◆ PROBLEM TO SOLVE:
Omit all pictures, and print word for word only the lines from the one containing "list of libriaries used" through the end of the data.
GIVEN INFORMATION section start
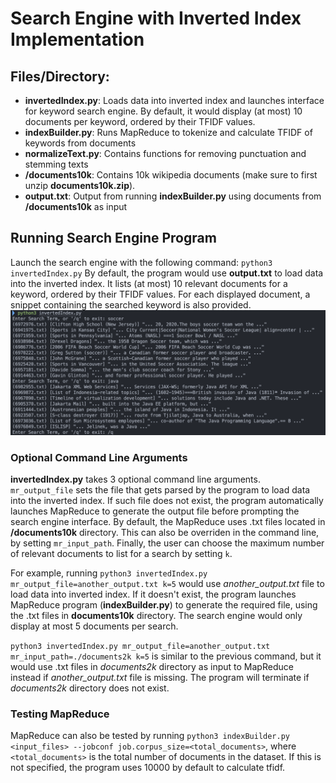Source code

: # Search Engine with Inverted Index Implementation

## Files/Directory:

-   **invertedIndex.py**: Loads data into inverted index and launches interface for keyword search engine. By default, it would display (at most) 10 documents per keyword, ordered by their TFIDF values.
-   **indexBuilder.py**: Runs MapReduce to tokenize and calculate TFIDF of keywords from documents
-   **normalizeText.py**: Contains functions for removing punctuation and stemming texts
-   **/documents10k**: Contains 10k wikipedia documents (make sure to first unzip **documents10k.zip**).
-   **output.txt**: Output from running **indexBuilder.py** using documents from **/documents10k** as input

## Running Search Engine Program

Launch the search engine with the following command:
`python3 invertedIndex.py`
By default, the program would use **output.txt** to load data into the inverted index. It lists (at most) 10 relevant documents for a keyword, ordered by their TFIDF values. For each displayed document, a snippet containing the searched keyword is also provided.
![alt text](./screenshot.png)

### Optional Command Line Arguments

**invertedIndex.py** takes 3 optional command line arguments.
`mr_output_file` sets the file that gets parsed by the program to load data into the inverted index. If such file does not exist, the program automatically launches MapReduce to generate the output file before prompting the search engine interface. By default, the MapReduce uses .txt files located in **/documents10k** directory. This can also be overriden in the command line, by setting `mr_input_path`. Finally, the user can choose the maximum number of relevant documents to list for a search by setting `k`.

For example, running `python3 invertedIndex.py mr_output_file=another_output.txt k=5` would use _another_output.txt_ file to load data into inverted index. If it doesn't exist, the program launches MapReduce program (**indexBuilder.py**) to generate the required file, using the .txt files in **documents10k** directory. The search engine would only display at most 5 documents per search.

`python3 invertedIndex.py mr_output_file=another_output.txt mr_input_path=./documents2k k=5` is similar to the previous command, but it would use .txt files in _documents2k_ directory as input to MapReduce instead if _another_output.txt_ file is missing. The program will terminate if _documents2k_ directory does not exist.

### Testing MapReduce

MapReduce can also be tested by running `python3 indexBuilder.py <input_files> --jobconf job.corpus_size=<total_documents>`, where `<total_documents>` is the total number of documents in the dataset. If this is not specified, the program uses 10000 by default to calculate tfidf.
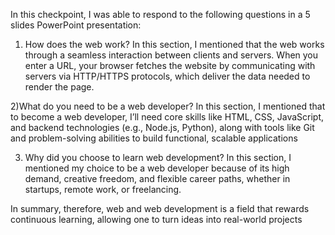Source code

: In this checkpoint, I was able to respond to the following questions in a 5 slides PowerPoint presentation: 
1) How does the web work? In this section, I mentioned that the web works through a seamless interaction between clients and servers. When you enter a URL, your browser fetches the website by communicating with servers via HTTP/HTTPS protocols, which deliver the data needed to render the page. 
 
 2)What do you need to be a web developer? In this section, I mentioned that to become a web developer, I’ll need core skills like HTML, CSS, JavaScript, and backend technologies (e.g., Node.js, Python), along with tools like Git and problem-solving abilities to build functional, scalable applications 
 
 3) Why did you choose to learn web development? In this section, I mentioned my choice to be a web developer because of its high demand, creative freedom, and flexible career paths, whether in startups, remote work, or freelancing. 

In summary, therefore, web and web development is a field that rewards continuous learning, allowing one to turn ideas into real-world projects
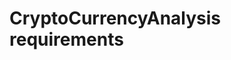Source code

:# CryptoCurrencyAnalysis requirements
 <!--

 list of libriaries used
 pip3 install pandas-datareader
 pip3 install mplfinance
 pip3 install seaborn
 pip3 install matplot
 pip3 install tkcalendar
 -->
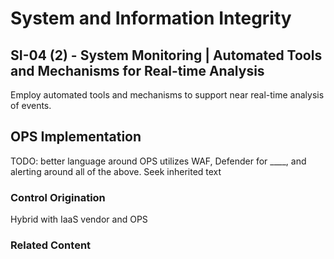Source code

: # System and Information Integrity
## SI-04 (2) - System Monitoring | Automated Tools and Mechanisms for Real-time Analysis

Employ automated tools and mechanisms to support near real-time analysis of events.

## OPS Implementation

TODO: better language around OPS utilizes WAF, Defender for ____, and alerting around all of the above. Seek inherited text

### Control Origination

Hybrid with IaaS vendor and OPS

### Related Content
GIVEN INFORMATION section end
◆ WRITTEN ANSWER:
 list of libriaries used
 pip3 install pandas-datareader
 pip3 install mplfinance
 pip3 install seaborn
 pip3 install matplot
 pip3 install tkcalendar
 -->
Source code

: # System and Information Integrity
## SI-04 (2) - System Monitoring | Automated Tools and Mechanisms for Real-time Analysis

Employ automated tools and mechanisms to support near real-time analysis of events.

## OPS Implementation

TODO: better language around OPS utilizes WAF, Defender for ____, and alerting around all of the above. Seek inherited text

### Control Origination

Hybrid with IaaS vendor and OPS

### Related Content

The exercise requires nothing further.